She broke up with me a few weeks ago. She said she was going to take a break from relationships because she had always moved from one relationship to another with few breaks in between. I find out that a little while after she broke up with me her ex, who broke her heart, came back and wanted to get back together. I cant believe she agreed and it took about a week of them seeing each other to pick up where they left off.

 

I'm so angry and hurt! I know she didn't lie to me, but it sure feels like it. Some break from relationships. I guess she never got over her ex.

 

Problem is I still love her and I still talk to her and we have some mutual friends. I want to move on and I don't want to move on. I've thought about trying to find someone else, but whenever I look at another woman I compare the woman with her.

 

I feel like screaming. Ahhhhhhhh!

 

In need of some sympathy.

Posted

Just want you to know that I can relate to how you are feeling and I'm sorry that you are in this situation - you have my sympathy ;).

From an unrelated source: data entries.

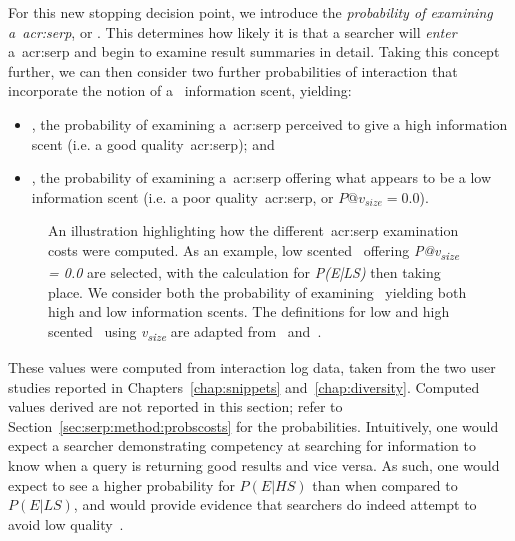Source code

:  For this new stopping decision point, we introduce the \emph{probability of examining a~\gls{acr:serp}}, or . This determines how likely it is that a searcher will \emph{enter} a~\gls{acr:serp} and begin to examine result summaries in detail. Taking this concept further, we can then consider two further probabilities of interaction that incorporate the notion of a~ information scent, yielding:

\begin{itemize}
    \item{, the probability of examining a~\gls{acr:serp} perceived to give a high information scent (i.e. a good quality~\gls{acr:serp}); and}
    \item{, the probability of examining a~\gls{acr:serp} offering what appears to be a low information scent (i.e. a poor quality~\gls{acr:serp}, or $P@v_{size}=0.0$).}
\end{itemize}

\begin{figure}[t!]
    \centering
    \caption[Computing~\gls{acr:serp} examination probabilities]{An illustration highlighting how the different~\gls{acr:serp} examination costs were computed. As an example, low scented~ offering \emph{P@v\textsubscript{size} = 0.0} are selected, with the calculation for \emph{P(E|LS)} then taking place. We consider both the probability of examining~ yielding both high and low information scents. The definitions for low and high scented~ using \emph{v\textsubscript{size}} are adapted from~\cite{wu2014information_scent} and~\cite{hassan2013serp_abandonment}.}
    \label{fig:serp_probabilities}
\end{figure}

These values were computed from interaction log data, taken from the two user studies reported in Chapters~\ref{chap:snippets} and~\ref{chap:diversity}. Computed values derived are not reported in this section; refer to Section~\ref{sec:serp:method:probscosts} for the probabilities. Intuitively, one would expect a searcher demonstrating competency at searching for information to know when a query is returning good results and vice versa. As such, one would expect to see a higher probability for $P(E|HS)$ than when compared to $P(E|LS)$, and would provide evidence that searchers do indeed attempt to avoid low quality~.

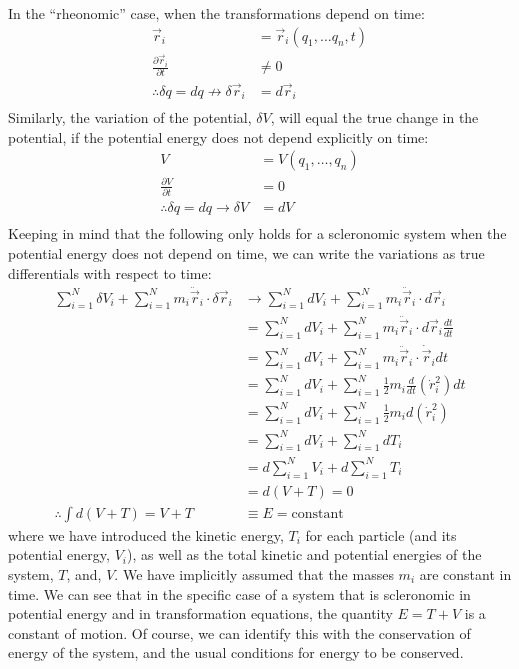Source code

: In the ``rheonomic'' case, when the transformations depend on time:
\begin{align}
\vec{r}_i&=\vec{r}_i(q_1,\dots q_n,t)\nonumber\\
\frac{\partial \vec{r}_i}{\partial t}&\neq 0\nonumber\\
\therefore \delta q=dq\not\to  \delta \vec{r}_i&= d\vec{r}_i\nonumber\\
\end{align}
Similarly, the variation of the potential, $\delta V$, will equal the true change in the potential, if the potential energy does not depend explicitly on time:
\begin{align}
V&=V(q_1,\dots ,q_n)\nonumber\\
\frac{\partial V}{\partial t}&=0\nonumber\\
\therefore \delta q=dq\to  \delta V&=dV\nonumber\\
\end{align}
Keeping in mind that the following only holds for a scleronomic system when the potential energy does not depend on time, we can write the variations as true differentials with respect to time:
\begin{align}
\sum_{i=1}^N\delta V_i  +\sum_{i=1}^N m_i\ddot{\vec{r}}_i \cdot\delta\vec{r}_i&\to \sum_{i=1}^N dV_i +\sum_{i=1}^N m_i\ddot{\vec{r}}_i\cdot d\vec{r}_i\nonumber\\
&=\sum_{i=1}^N dV_i+\sum_{i=1}^N m_i\ddot{\vec{r}}_i\cdot d\vec{r}_i \frac{dt}{dt}\nonumber\\
&=\sum_{i=1}^N dV_i+\sum_{i=1}^N m_i\ddot{\vec{r}}_i\cdot \dot{\vec{r}}_i dt\nonumber\\
&=\sum_{i=1}^N dV_i+\sum_{i=1}^N \frac{1}{2}m_i\frac{d}{dt}(\dot{r}_i^2) dt\nonumber\\
&=\sum_{i=1}^N dV_i+\sum_{i=1}^N \frac{1}{2}m_i d(\dot{r}_i^2)\nonumber\\
&=\sum_{i=1}^N dV_i+\sum_{i=1}^N dT_i\nonumber\\
&=d\sum_{i=1}^N V_i+d\sum_{i=1}^N T_i\nonumber\\
&=d(V+T)=0\nonumber\\
\therefore \int d(V+T)=V+T &\equiv E = \text{constant}
\end{align}
where we have introduced the kinetic energy, $T_i$ for each particle (and its potential energy, $V_i$), as well as the total kinetic and potential energies of the system, $T$, and, $V$. We have implicitly assumed that the masses $m_i$ are constant in time. We can see that in the specific case of a system that is scleronomic in potential energy and in transformation equations, the quantity $E=T+V$ is a constant of motion. Of course, we can identify this with the conservation of energy of the system, and the usual conditions for energy to be conserved.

It hurts to know that someone can just jump into another relationship so soon after leaving you.. the same thing happened to me.

 

"Problem is I still love her and I still talk to her and we have some mutual friends. I want to move on and I don't want to move on".

 

You have to choose to move on - holding onto the things/people that cause us pain and anger only end up hurting us further. Moving on means letting go. She has left you and has decided to be with someone else. Why would you want to talk to the person who has caused you so much pain?

 

The emotions will take some time to sort themselves out - I've also been battling with feelings of anger - but feel what you're feeling and then let it go. Scream if you have to - I'm sure it will help release some of that anger.

 

I've thought about trying to find someone else, but whenever I look at another woman I compare the woman with her.

It's only been a few weeks, you need to give yourself some more time. Like everyone on here says - take this time to re-discover who you are. It's time to focus on you now - jumping into another relationship is not the answer.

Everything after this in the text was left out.